# An Introduction to JAX

----

#### John Stachurski

#### Prepared for the CBC Workshop (May 2024)

----


This lecture provides a short introduction to [Google JAX](https://github.com/google/jax).

What GPUs do we have access to?

In [None]:
!nvidia-smi

## JAX as a NumPy Replacement


One way to use JAX is as a plug-in NumPy replacement. Let's look at the
similarities and differences.

### Similarities


The following import is standard, replacing `import numpy as np`:

In [None]:
import jax
import jax.numpy as jnp

Now we can use `jnp` in place of `np` for the usual array operations:

In [None]:
a = jnp.array((1.0, 3.2, -1.5))

In [None]:
print(a)

In [None]:
print(jnp.sum(a))

In [None]:
print(jnp.mean(a))

In [None]:
print(jnp.dot(a, a))

In [None]:
print(a @ a)  # Equivalent

However, the array object `a` is not a NumPy array:

In [None]:
a

In [None]:
type(a)

Even scalar-valued maps on arrays return JAX arrays.

In [None]:
jnp.sum(a)

JAX arrays are also called "device arrays," where term "device" refers to a
hardware accelerator (GPU or TPU).

(In the terminology of GPUs, the "host" is the machine that launches GPU operations, while the "device" is the GPU itself.)



Operations on higher dimensional arrays are also similar to NumPy:

In [None]:
A = jnp.ones((2, 2))
B = jnp.identity(2)
A @ B

In [None]:
from jax.numpy import linalg

In [None]:
linalg.inv(B)   # Inverse of identity is identity

In [None]:
result = linalg.eigh(B)  # Computes eigenvalues and eigenvectors
result.eigenvalues

In [None]:
result.eigenvectors

### Differences

Let's now look at the differences between JAX and NumPy

#### 32 bit floats

One difference between NumPy and JAX is that JAX currently uses 32 bit floats by default.  

This is standard for GPU computing and can lead to significant speed gains with small loss of precision.

However, for some calculations precision matters.  In these cases 64 bit floats can be enforced via the command

In [None]:
jax.config.update("jax_enable_x64", True)

Let's check this works:

In [None]:
jnp.ones(3)

#### Mutability

As a NumPy replacement, a more significant difference is that arrays are treated as **immutable**.  

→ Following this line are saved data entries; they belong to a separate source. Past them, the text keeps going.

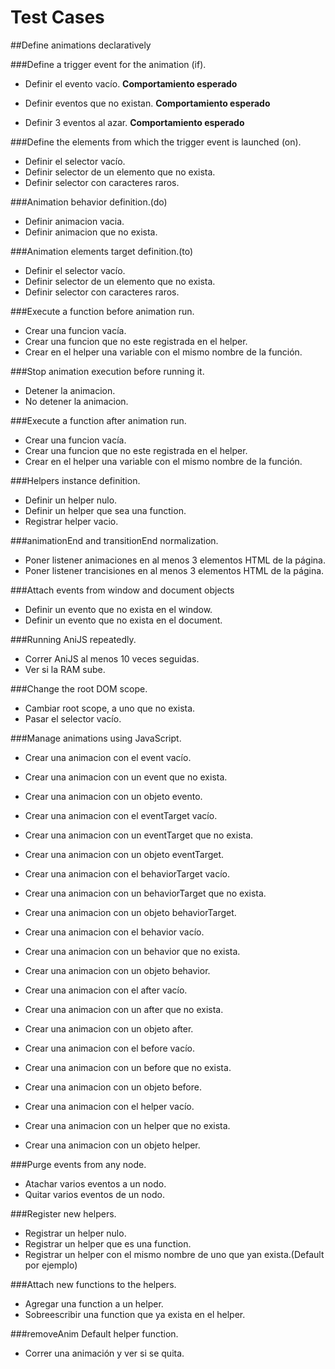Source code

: Test Cases
============================================

##Define animations declaratively

###Define a trigger event for the animation (if).
- Definir el evento vacío.
**Comportamiento esperado**

- Definir eventos que no existan.
**Comportamiento esperado**

- Definir 3 eventos al azar. 
**Comportamiento esperado**

###Define the elements from which the trigger event is launched (on).
- Definir el selector vacío.
- Definir selector de un elemento que no exista.
- Definir selector con caracteres raros. 

###Animation behavior definition.(do)
- Definir animacion vacia.
- Definir animacion que no exista. 

###Animation elements target definition.(to)
- Definir el selector vacío.
- Definir selector de un elemento que no exista.
- Definir selector con caracteres raros.

###Execute a function before animation run.
- Crear una funcion vacía.
- Crear una funcion que no este registrada en el helper.
- Crear en el helper una variable con el mismo nombre de la función.

###Stop animation execution before running it.
- Detener la animacion.
- No detener la animacion.


###Execute a function after animation run.
- Crear una funcion vacía.
- Crear una funcion que no este registrada en el helper.
- Crear en el helper una variable con el mismo nombre de la función.

###Helpers instance definition.
- Definir un helper nulo.
- Definir un helper que sea una function.
- Registrar helper vacio.

###animationEnd and transitionEnd normalization.
- Poner listener animaciones en al menos 3 elementos HTML de la página.
- Poner listener trancisiones en al menos 3 elementos HTML de la página.

###Attach events from window and document objects
- Definir un evento que no exista en el window.
- Definir un evento que no exista en el document.

###Running AniJS repeatedly.
- Correr AniJS al menos 10 veces seguidas.
- Ver si la RAM sube.

###Change the root DOM scope.
- Cambiar root scope, a uno que no exista.
- Pasar el selector vacío.

###Manage animations using JavaScript.
- Crear una animacion con el event vacío.

- Crear una animacion con un event que no exista.

- Crear una animacion con un objeto evento.

- Crear una animacion con el eventTarget vacío.

- Crear una animacion con un eventTarget que no exista.

- Crear una animacion con un objeto eventTarget.

- Crear una animacion con el behaviorTarget vacío.

- Crear una animacion con un behaviorTarget que no exista.

- Crear una animacion con un objeto behaviorTarget.

- Crear una animacion con el behavior vacío.

- Crear una animacion con un behavior que no exista.

- Crear una animacion con un objeto behavior.

- Crear una animacion con el after vacío.

- Crear una animacion con un after que no exista.

- Crear una animacion con un objeto after.

- Crear una animacion con el before vacío.

- Crear una animacion con un before que no exista.

- Crear una animacion con un objeto before.

- Crear una animacion con el helper vacío.

- Crear una animacion con un helper que no exista.

- Crear una animacion con un objeto helper.


###Purge events from any node.

- Atachar varios eventos a un nodo.
- Quitar varios eventos de un nodo.

###Register new helpers.

- Registrar un helper nulo.
- Registrar un helper que es una function.
- Registrar un helper con el mismo nombre de uno que yan exista.(Default por ejemplo)

###Attach new functions to the helpers.
- Agregar una function a un helper.
- Sobreescribir una function que ya exista en el helper.

###removeAnim Default helper function.
- Correr una animación y ver si se quita.
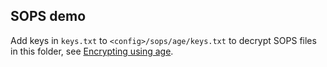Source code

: ## SOPS demo

Add keys in `keys.txt` to `<config>/sops/age/keys.txt` to decrypt SOPS files in this folder, see [Encrypting using age](https://github.com/mozilla/sops#id8).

For example, with NumPy we can write

In [None]:
import numpy as np
a = np.linspace(0, 1, 3)
a

and then mutate the data in memory:

In [None]:
a[0] = 1
a

In JAX this fails:

In [None]:
a = jnp.linspace(0, 1, 3)
a

In [None]:
a[0] = 1   # uncommenting produces a TypeError

The designers of JAX chose to make arrays immutable because JAX uses a
functional programming style.  More on this below.  

#### Sneaky mutation

Note that, while mutation is discouraged, it is in fact possible with `at`, as in

In [None]:
a = jnp.linspace(0, 1, 3)
id(a)

In [None]:
a

In [None]:
a.at[0].set(1)

We can check that the array is mutated by verifying its identity is unchanged:

In [None]:
id(a)

In general it's better to avoid mutating arrays --- more discussion below.

## Random Numbers

Random numbers are also a bit different in JAX, relative to NumPy.  


### Controlling the state

Typically, in JAX, the state of the random number generator needs to be controlled explicitly.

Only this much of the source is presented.